◆ Supplied material

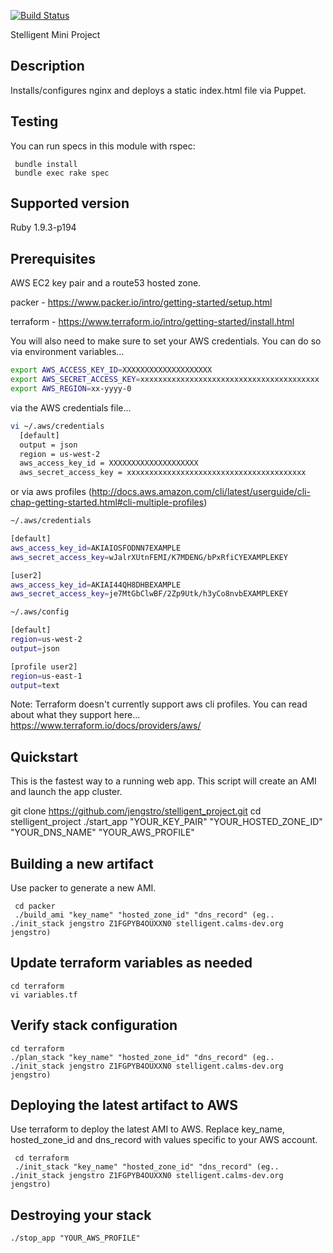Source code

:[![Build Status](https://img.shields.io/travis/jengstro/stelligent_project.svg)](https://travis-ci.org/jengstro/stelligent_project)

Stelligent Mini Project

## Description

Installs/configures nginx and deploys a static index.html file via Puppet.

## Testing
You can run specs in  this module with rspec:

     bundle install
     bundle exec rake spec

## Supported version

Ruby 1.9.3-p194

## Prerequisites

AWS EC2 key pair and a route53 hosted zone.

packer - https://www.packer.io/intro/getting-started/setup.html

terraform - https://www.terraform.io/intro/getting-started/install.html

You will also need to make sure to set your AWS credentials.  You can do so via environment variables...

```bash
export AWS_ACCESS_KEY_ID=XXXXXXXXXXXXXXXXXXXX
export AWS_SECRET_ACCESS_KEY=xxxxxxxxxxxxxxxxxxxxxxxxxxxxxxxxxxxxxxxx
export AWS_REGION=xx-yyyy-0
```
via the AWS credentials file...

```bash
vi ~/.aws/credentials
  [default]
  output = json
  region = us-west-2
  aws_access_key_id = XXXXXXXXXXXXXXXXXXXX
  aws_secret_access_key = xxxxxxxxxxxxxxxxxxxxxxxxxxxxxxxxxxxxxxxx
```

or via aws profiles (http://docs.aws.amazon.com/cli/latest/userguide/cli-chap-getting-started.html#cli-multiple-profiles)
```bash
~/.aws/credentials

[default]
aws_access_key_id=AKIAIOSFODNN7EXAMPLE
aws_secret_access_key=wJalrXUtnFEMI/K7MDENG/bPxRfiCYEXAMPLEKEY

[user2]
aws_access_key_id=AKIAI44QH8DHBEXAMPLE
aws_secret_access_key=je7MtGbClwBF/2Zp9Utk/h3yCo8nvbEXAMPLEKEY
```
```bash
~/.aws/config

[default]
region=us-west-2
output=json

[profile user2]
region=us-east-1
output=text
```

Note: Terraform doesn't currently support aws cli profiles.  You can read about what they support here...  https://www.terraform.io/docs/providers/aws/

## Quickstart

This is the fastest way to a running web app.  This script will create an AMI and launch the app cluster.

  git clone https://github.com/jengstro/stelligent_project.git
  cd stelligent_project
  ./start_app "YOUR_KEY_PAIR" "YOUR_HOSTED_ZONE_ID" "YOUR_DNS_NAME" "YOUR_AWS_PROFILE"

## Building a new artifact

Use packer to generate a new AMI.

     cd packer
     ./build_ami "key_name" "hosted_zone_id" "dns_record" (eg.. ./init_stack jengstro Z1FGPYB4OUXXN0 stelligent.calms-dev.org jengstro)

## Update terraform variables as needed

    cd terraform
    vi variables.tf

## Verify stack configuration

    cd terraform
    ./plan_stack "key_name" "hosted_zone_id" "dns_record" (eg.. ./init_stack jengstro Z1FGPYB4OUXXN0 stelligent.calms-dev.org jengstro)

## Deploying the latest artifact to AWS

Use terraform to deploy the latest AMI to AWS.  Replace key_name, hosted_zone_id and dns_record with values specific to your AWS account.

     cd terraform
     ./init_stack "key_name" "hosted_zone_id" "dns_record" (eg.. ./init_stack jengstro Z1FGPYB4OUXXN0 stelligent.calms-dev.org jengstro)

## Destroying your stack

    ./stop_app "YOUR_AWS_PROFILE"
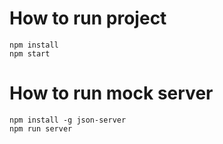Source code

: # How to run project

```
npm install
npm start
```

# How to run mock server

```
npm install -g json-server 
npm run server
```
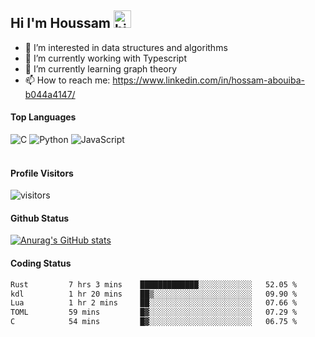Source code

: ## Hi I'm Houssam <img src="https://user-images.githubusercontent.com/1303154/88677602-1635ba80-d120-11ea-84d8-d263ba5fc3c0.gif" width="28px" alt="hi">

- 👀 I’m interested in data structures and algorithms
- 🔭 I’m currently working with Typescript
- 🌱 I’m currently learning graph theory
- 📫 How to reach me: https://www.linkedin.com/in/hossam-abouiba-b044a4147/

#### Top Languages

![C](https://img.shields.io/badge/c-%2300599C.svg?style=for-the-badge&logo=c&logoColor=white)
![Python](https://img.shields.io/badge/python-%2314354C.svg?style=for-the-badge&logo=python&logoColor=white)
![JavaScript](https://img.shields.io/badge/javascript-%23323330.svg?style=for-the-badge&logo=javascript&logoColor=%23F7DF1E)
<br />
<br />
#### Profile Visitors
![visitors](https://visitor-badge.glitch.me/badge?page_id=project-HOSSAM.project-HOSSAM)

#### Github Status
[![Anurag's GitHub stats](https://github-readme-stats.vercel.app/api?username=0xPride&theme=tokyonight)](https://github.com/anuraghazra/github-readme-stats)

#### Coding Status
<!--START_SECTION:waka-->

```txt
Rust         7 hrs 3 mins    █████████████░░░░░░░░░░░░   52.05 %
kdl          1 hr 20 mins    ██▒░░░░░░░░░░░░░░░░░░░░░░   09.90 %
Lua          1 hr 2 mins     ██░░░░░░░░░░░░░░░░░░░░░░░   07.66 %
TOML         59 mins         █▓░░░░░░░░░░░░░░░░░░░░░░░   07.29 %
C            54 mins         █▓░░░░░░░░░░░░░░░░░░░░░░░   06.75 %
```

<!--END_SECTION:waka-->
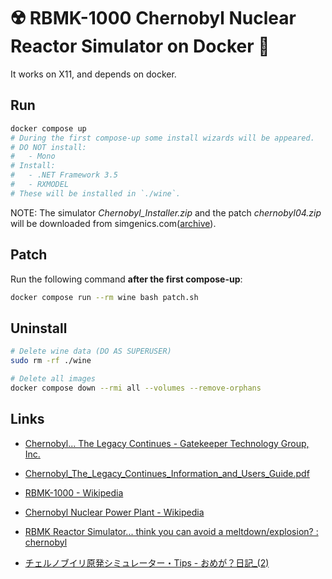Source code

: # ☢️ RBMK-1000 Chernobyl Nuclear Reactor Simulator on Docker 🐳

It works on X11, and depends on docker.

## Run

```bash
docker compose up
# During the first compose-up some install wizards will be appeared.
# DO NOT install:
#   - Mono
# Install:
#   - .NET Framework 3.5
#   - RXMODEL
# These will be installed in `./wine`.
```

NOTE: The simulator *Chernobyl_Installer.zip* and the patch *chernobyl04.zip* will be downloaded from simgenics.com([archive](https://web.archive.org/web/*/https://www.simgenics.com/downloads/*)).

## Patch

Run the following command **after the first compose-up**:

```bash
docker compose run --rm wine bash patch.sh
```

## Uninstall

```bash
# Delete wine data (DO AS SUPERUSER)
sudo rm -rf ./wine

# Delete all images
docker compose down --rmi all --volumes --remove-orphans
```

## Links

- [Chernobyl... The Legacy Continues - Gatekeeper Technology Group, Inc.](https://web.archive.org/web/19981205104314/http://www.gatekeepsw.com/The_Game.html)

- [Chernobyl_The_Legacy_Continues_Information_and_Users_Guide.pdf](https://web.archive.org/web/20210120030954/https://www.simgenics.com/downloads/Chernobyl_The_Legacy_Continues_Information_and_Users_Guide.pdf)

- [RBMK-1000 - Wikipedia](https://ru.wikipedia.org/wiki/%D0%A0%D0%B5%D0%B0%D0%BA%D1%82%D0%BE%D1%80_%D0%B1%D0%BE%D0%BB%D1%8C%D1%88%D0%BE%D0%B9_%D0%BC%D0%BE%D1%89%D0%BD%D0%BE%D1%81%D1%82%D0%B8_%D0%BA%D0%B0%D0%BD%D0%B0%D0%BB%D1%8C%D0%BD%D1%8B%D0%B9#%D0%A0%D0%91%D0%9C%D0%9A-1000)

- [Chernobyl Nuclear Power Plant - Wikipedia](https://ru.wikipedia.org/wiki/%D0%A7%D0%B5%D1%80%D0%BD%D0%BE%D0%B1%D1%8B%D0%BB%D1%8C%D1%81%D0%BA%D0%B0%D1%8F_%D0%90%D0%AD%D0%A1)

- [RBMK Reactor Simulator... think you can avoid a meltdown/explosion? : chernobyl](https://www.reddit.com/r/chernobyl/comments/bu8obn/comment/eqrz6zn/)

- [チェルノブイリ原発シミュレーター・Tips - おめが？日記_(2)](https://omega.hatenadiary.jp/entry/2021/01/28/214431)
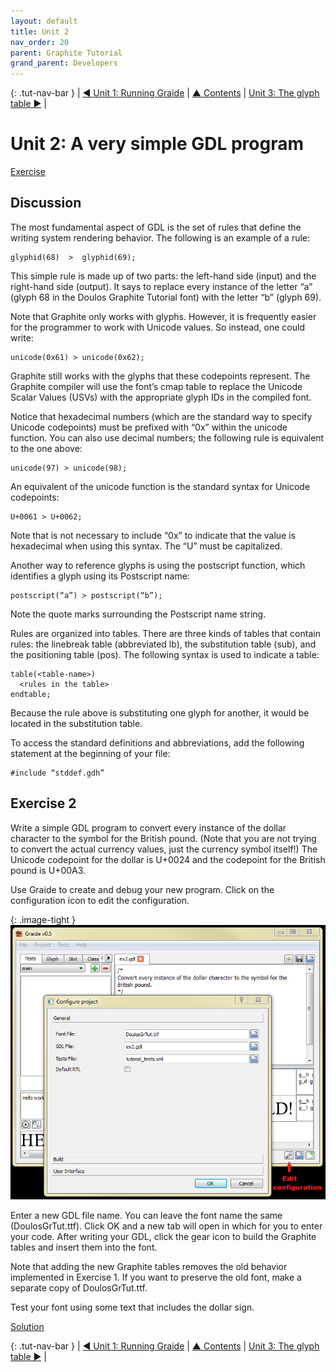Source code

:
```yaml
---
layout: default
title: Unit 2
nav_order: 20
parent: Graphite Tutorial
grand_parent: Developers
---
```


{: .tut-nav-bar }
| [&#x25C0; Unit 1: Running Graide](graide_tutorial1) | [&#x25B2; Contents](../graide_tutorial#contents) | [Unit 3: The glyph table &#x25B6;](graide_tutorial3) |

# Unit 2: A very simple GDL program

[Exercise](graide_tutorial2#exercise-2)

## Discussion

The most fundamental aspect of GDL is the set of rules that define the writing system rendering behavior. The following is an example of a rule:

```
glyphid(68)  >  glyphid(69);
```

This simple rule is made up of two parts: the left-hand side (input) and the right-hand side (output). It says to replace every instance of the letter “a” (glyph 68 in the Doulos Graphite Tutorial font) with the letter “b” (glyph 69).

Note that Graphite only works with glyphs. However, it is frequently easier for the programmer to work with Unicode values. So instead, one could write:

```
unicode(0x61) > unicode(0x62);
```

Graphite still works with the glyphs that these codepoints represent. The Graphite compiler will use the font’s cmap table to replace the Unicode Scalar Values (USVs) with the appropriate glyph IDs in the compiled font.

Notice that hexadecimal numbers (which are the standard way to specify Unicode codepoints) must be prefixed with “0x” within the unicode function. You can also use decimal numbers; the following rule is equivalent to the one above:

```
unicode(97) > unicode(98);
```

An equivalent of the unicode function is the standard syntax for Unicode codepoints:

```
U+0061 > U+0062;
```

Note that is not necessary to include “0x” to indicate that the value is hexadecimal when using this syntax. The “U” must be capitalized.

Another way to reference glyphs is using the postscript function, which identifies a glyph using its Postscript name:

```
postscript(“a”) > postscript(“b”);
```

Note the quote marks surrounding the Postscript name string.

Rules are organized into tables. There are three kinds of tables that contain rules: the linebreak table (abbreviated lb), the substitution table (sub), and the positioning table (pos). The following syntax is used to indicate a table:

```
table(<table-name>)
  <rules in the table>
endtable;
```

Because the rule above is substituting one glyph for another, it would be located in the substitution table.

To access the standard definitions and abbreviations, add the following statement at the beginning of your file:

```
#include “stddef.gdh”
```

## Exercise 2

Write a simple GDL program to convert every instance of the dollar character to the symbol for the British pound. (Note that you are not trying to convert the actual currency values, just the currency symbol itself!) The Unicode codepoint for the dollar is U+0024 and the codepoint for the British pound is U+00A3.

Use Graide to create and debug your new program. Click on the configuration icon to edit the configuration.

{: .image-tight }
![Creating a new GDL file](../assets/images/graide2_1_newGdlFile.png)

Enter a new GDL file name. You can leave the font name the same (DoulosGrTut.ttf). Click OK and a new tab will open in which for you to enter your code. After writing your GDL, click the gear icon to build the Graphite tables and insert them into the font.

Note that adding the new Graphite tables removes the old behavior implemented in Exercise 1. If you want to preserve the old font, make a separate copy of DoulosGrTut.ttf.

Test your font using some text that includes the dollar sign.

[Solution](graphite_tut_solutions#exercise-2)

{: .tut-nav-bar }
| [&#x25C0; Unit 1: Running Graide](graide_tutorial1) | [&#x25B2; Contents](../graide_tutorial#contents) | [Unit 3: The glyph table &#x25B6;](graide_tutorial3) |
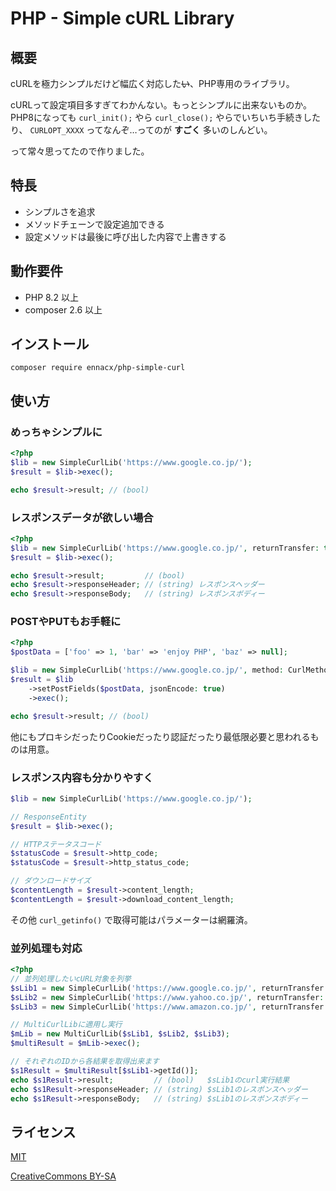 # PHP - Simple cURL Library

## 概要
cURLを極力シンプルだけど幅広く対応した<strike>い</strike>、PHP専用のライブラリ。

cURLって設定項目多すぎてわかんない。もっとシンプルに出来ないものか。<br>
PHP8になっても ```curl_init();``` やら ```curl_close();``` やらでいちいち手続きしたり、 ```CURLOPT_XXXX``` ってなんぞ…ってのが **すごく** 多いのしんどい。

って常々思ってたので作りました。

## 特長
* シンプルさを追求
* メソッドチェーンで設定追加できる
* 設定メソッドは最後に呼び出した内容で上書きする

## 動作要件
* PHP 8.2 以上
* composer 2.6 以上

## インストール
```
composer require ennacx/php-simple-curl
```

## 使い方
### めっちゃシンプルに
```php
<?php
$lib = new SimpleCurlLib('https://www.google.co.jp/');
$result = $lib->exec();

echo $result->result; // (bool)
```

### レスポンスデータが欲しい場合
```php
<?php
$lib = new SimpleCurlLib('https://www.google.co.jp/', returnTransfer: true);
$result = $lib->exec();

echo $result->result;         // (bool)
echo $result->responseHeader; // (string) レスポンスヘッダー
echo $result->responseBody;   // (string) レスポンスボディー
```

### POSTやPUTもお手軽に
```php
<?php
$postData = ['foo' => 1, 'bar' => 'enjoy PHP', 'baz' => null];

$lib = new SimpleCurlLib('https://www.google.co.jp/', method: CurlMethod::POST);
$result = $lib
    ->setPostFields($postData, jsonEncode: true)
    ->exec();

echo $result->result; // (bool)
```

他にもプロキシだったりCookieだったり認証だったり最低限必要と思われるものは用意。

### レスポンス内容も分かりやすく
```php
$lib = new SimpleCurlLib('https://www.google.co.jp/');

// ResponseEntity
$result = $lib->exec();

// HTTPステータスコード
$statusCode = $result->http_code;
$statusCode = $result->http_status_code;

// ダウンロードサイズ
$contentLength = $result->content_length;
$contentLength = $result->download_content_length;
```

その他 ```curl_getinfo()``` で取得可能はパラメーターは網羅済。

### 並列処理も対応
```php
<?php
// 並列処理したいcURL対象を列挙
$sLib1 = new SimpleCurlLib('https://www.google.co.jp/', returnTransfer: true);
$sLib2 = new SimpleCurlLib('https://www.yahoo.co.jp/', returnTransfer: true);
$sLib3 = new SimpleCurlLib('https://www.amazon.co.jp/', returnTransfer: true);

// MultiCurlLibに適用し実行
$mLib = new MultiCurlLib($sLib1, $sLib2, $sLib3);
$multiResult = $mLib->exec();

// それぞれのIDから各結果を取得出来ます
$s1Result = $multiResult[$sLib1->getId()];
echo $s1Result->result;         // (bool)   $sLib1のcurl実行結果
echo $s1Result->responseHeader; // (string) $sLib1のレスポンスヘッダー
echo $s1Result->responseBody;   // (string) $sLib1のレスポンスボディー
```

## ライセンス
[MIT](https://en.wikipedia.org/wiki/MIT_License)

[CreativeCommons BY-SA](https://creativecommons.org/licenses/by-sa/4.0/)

◆ What to work on
In the records, which lines use the word "white"? Report them.

◆ Expected answer
![C](https://img.shields.io/badge/c-%2300599C.svg?style=for-the-badge&logo=c&logoColor=white)
![Python](https://img.shields.io/badge/python-%2314354C.svg?style=for-the-badge&logo=python&logoColor=white)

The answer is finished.